Exercise instructions » Nothing but a verbatim copy of the data, minus the images, should be returned.

_ _ _ _ _ _ _

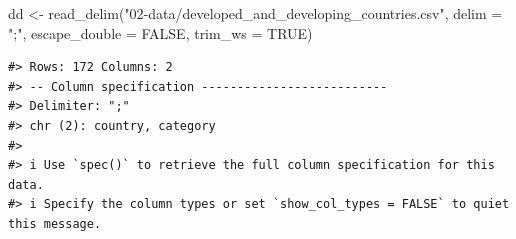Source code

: \documentclass[
  11pt,
  a4paper,
  twoside]{scrbook}
\newenvironment{Shaded}{\begin{snugshade}}{\end{snugshade}}
\newcommand{\AttributeTok}[1]{\textcolor[rgb]{0.77,0.63,0.00}{#1}}
\newcommand{\ConstantTok}[1]{\textcolor[rgb]{0.00,0.00,0.00}{#1}}
\newcommand{\DecValTok}[1]{\textcolor[rgb]{0.00,0.00,0.81}{#1}}
\newcommand{\FloatTok}[1]{\textcolor[rgb]{0.00,0.00,0.81}{#1}}
\newcommand{\FunctionTok}[1]{\textcolor[rgb]{0.00,0.00,0.00}{#1}}
\newcommand{\NormalTok}[1]{#1}
\newcommand{\OtherTok}[1]{\textcolor[rgb]{0.56,0.35,0.01}{#1}}
\newcommand{\SpecialCharTok}[1]{\textcolor[rgb]{0.00,0.00,0.00}{#1}}
\newcommand{\StringTok}[1]{\textcolor[rgb]{0.31,0.60,0.02}{#1}}
\begin{document}
\linespread{1}

\begin{Shaded}
\begin{Highlighting}[]

\NormalTok{dd }\OtherTok{\textless{}{-}} \FunctionTok{read\_delim}\NormalTok{(}\StringTok{"02{-}data/developed\_and\_developing\_countries.csv"}\NormalTok{, }
                                  \AttributeTok{delim =} \StringTok{";"}\NormalTok{, }\AttributeTok{escape\_double =} \ConstantTok{FALSE}\NormalTok{,}
                                  \AttributeTok{trim\_ws =} \ConstantTok{TRUE}\NormalTok{)}
\end{Highlighting}
\end{Shaded}

\linespread{1}

\begin{verbatim}
#> Rows: 172 Columns: 2
#> -- Column specification --------------------------
#> Delimiter: ";"
#> chr (2): country, category
#> 
#> i Use `spec()` to retrieve the full column specification for this data.
#> i Specify the column types or set `show_col_types = FALSE` to quiet this message.
\end{verbatim}

\linespread{1}

\begin{Shaded}
\end{Shaded}
\end{document}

_ _ _ _ _ _ _

Result »
Source code

: \documentclass[
  11pt,
  a4paper,
  twoside]{scrbook}
\newenvironment{Shaded}{\begin{snugshade}}{\end{snugshade}}
\newcommand{\AttributeTok}[1]{\textcolor[rgb]{0.77,0.63,0.00}{#1}}
\newcommand{\ConstantTok}[1]{\textcolor[rgb]{0.00,0.00,0.00}{#1}}
\newcommand{\DecValTok}[1]{\textcolor[rgb]{0.00,0.00,0.81}{#1}}
\newcommand{\FloatTok}[1]{\textcolor[rgb]{0.00,0.00,0.81}{#1}}
\newcommand{\FunctionTok}[1]{\textcolor[rgb]{0.00,0.00,0.00}{#1}}
\newcommand{\NormalTok}[1]{#1}
\newcommand{\OtherTok}[1]{\textcolor[rgb]{0.56,0.35,0.01}{#1}}
\newcommand{\SpecialCharTok}[1]{\textcolor[rgb]{0.00,0.00,0.00}{#1}}
\newcommand{\StringTok}[1]{\textcolor[rgb]{0.31,0.60,0.02}{#1}}
\begin{document}
\linespread{1}

\begin{Shaded}
\begin{Highlighting}[]

\NormalTok{dd }\OtherTok{\textless{}{-}} \FunctionTok{read\_delim}\NormalTok{(}\StringTok{"02{-}data/developed\_and\_developing\_countries.csv"}\NormalTok{, }
                                  \AttributeTok{delim =} \StringTok{";"}\NormalTok{, }\AttributeTok{escape\_double =} \ConstantTok{FALSE}\NormalTok{,}
                                  \AttributeTok{trim\_ws =} \ConstantTok{TRUE}\NormalTok{)}
\end{Highlighting}
\end{Shaded}

\linespread{1}

\begin{verbatim}
#> Rows: 172 Columns: 2
#> -- Column specification --------------------------
#> Delimiter: ";"
#> chr (2): country, category
#> 
#> i Use `spec()` to retrieve the full column specification for this data.
#> i Specify the column types or set `show_col_types = FALSE` to quiet this message.
\end{verbatim}

\linespread{1}

\begin{Shaded}
\end{Shaded}
\end{document}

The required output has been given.